IGF2 expression is high in the undifferentiated MM. After induction, IGF2 is dramatically reduced in the epithelial cells but remains high in the stromal cells [52]. Therefore, the patterns of expression of IGF2 and WT1 during renal development are complementary, and differences in S1 to 5 tumors would therefore be expected. S1 shows retention of the normal methylation pattern at 11p15 and lower IGF2 expression, in keeping with postinduction epithelium. In contrast, S5 tumors show high IGF2 expression, consistent with the very high prevalence of biallelic methylation of ICR1 (81%). S2 to S4 tumors require more careful consideration: 49% of S2 to S4 tumors show evidence of copy neutral 11p15 LOH, known as UPD. UPD occurs when one chromosome (or part thereof) is lost and the second copy is duplicated, usually due to chromosome loss and reduplication or mitotic recombination. In cells that sustain a WT1 mutation in one allele, UPD for chromosome 11 represents a common mechanism for losing the remaining normal WT1 allele. UPD (LOH) at 11p15 will also occur in this situation as an epiphenomenon. Because WTs displaying LOH invariably lose the maternally derived chromosome/chromosome segment [53], WT1 mutant tumors often therefore carry two copies of all paternally imprinted genes. In contrast, the mechanisms that cause 11p15 LOI are confined to 11p15 and can be independent of 11p13 and the WT1 gene. S2 to S4 tumors show an increasing prevalence of 11p15 LOI (4.5%, 19%, and 30%, respectively). LOI was identified in 6 of 16 S2 to S4 tumors lacking CTNNB1 mutations, but in none of the 21 S2 to S4 tumors with CTNNB1 exon 3 mutations. These observations suggest that 11p15-biallelic methylation (either LOH or LOI) may be a second genetic event in the pathogenesis of at least some S2 to S4 tumors and may functionally substitute for CTNNB1 mutations with regard to malignant development. This provides support to a previous study that carefully detailed the 11p15 copy number and methylation analysis, WT1 mutation parameters, and the CTNNB1 status of 36 WT with WT1 alterations provided by Haruta et al. [54]. Interestingly, a mouse model was recently reported that required the introduction of both WT1 mutation and IGF2 overexpression to produce murine WT [25].
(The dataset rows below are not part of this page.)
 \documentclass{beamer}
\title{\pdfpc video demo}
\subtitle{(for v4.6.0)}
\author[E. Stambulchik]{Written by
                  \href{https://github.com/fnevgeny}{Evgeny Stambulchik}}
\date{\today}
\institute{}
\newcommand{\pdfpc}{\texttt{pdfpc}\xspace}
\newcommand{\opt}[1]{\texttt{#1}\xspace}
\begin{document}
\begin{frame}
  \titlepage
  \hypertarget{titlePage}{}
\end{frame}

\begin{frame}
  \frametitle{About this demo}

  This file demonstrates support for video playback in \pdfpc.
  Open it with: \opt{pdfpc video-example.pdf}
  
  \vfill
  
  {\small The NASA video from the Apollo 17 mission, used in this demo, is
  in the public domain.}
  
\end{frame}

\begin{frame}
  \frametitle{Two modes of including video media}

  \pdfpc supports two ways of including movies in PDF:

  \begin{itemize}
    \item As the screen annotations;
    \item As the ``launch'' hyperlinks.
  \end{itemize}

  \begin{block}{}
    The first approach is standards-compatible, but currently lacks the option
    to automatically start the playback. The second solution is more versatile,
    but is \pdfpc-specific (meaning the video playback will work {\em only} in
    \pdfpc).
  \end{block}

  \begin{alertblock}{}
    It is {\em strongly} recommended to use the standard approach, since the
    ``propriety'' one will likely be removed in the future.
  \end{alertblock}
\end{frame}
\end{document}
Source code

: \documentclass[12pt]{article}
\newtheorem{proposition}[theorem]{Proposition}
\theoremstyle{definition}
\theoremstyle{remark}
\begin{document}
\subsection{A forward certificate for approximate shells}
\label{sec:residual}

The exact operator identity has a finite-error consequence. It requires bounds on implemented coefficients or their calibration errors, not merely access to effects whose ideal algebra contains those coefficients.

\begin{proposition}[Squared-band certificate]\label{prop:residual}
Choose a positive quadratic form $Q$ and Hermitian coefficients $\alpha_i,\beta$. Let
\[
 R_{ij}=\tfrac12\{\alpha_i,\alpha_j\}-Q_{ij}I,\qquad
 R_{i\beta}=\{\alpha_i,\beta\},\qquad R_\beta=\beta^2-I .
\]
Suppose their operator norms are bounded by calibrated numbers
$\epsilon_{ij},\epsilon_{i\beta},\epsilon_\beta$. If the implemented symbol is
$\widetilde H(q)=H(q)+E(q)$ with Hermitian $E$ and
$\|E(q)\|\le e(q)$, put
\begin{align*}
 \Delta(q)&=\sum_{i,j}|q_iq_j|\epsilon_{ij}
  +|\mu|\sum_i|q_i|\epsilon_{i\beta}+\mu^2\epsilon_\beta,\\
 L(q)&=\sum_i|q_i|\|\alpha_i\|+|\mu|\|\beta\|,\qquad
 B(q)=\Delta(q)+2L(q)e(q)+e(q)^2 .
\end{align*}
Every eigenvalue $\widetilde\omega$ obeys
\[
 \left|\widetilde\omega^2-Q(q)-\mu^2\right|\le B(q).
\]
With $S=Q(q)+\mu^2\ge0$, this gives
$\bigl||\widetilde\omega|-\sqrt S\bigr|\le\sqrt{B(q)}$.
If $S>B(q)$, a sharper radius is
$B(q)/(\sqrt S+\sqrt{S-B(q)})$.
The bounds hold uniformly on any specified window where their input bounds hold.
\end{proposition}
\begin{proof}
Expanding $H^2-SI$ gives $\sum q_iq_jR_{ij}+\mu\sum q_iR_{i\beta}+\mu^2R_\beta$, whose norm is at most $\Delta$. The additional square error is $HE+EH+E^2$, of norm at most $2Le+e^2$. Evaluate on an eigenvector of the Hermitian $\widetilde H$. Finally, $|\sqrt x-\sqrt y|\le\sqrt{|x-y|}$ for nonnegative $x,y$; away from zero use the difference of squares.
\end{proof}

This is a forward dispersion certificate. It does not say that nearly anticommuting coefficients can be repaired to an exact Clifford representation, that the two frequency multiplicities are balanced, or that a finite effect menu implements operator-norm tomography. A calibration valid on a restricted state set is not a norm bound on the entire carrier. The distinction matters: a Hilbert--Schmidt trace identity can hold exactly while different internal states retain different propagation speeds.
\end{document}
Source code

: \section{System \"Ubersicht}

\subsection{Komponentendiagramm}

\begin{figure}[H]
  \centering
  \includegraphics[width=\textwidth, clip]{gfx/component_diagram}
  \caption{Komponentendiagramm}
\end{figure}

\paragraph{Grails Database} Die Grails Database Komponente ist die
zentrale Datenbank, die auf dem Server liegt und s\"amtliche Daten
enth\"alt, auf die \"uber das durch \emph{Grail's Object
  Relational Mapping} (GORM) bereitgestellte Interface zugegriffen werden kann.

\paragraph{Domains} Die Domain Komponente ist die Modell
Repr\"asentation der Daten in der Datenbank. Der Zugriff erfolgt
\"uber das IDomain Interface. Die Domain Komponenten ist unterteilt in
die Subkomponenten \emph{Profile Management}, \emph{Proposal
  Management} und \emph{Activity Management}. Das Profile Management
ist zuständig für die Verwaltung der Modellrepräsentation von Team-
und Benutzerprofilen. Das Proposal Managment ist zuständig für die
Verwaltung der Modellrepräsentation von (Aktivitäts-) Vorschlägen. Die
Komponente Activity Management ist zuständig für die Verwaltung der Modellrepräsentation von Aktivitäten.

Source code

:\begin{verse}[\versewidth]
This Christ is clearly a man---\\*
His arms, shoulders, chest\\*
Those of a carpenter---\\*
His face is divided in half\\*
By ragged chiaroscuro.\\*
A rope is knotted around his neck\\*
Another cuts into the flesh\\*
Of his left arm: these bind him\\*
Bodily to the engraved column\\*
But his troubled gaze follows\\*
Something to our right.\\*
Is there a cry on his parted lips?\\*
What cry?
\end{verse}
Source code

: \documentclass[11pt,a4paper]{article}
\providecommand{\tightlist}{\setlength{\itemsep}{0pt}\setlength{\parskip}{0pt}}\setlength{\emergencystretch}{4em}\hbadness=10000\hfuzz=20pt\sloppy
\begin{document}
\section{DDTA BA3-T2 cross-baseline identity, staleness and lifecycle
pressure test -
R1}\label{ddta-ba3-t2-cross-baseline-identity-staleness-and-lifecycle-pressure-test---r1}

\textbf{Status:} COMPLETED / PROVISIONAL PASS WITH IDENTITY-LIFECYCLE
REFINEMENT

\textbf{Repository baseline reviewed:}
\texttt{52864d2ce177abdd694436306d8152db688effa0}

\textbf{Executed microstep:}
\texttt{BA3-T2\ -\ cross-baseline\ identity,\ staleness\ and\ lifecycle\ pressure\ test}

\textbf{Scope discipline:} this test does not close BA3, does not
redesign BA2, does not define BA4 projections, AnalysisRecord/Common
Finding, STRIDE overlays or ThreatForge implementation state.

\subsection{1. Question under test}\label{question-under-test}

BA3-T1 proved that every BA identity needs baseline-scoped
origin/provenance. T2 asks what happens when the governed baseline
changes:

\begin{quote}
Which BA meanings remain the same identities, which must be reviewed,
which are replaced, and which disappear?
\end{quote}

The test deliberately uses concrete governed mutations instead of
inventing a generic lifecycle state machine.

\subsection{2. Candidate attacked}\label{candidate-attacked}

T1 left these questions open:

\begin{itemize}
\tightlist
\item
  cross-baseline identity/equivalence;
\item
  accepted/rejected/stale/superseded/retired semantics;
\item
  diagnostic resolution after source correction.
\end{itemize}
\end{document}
A Revised Model for WT Ontogeny

The most prevalent model for WT development is bifurcated. In one arm, biallelic WT1 mutation results in the development of an ILNR followed by additional genetic changes (e.g., Wnt-activating mutations), resulting in WT development. In the second arm, genetic or epigenetic changes result in biallelic 11p15 ICR1 methylation and development of a PLNR, followed perhaps by additional genetic changes leading to WT development. The data presented in our study confirms these two groups but supports additional heterogeneity that requires revision of this model, as described below (Figure 4).

Revised model for WT ontogeny. See text for description.

Subset 1 tumors are characterized by 1) enrichment of genes expressed in the renal epithelium after induction, 2) high WT1 expression, 3) decreased IGF2 expression, and 4) decreased expression of Wnt targets. They lack WT1, CTNNB1, and WTX mutations, retain heterozygosity for 1p, and 16q, and retain the normal imprinting pattern at 11p15. We propose that S1 tumors arise in the late postinduction MM within a cell characterized by high expression of WT1, low expression of IGF2, and repression of canonicalWnt signaling. S1 tumors do not arise within nephrogenic rests, and the responsible genetic event(s) has not been identified.

Subset 2 tumors show 1) enrichment of genes expressed in the intermediate mesoderm and early MM, 2) loss of WT1 expression often due to WT1 mutation, 3) canonical Wnt activation accompanied by a high CTNNB1-exon 3 mutation frequency, and 4) divergent mesenchymal differentiation, previously attributed to WT1 loss and/or canonical Wnt activation [41,55–58]. In addition, 25% of tumors showed WTX mutation, which has been associated with expansion of early mesenchymal precursors within the developing kidney [59]. We propose that S2 tumors arise within cells of the intermediate mesoderm or early MM after inactivation of one WT1 allele followed by loss of the second WT1 allele, commonly through chromosomal mechanisms resulting in UPD for 11p13. (Incidental UPD for 11p15 also occurs; however, during this developmental window, biallelic expression of IGF2 would not be expected to be as significant because the IGF2 levels are already quite high.) Loss of WT1 perturbs normal nephron development with preferential expansion of mesenchymal elements (which do not require WT1), resulting in an ILNR. Within the ILNR, an additional genetic event (such as CTNNB1 or WTX mutation) results in Wnt activation accompanied by continued proliferation of primitive mesenchymal cells and increased diversion into alternate pathways, including muscle differentiation. The mixed histology observed in S2 tumors supports an origin before the delineation of nephron- or stroma-fated compartments occurs.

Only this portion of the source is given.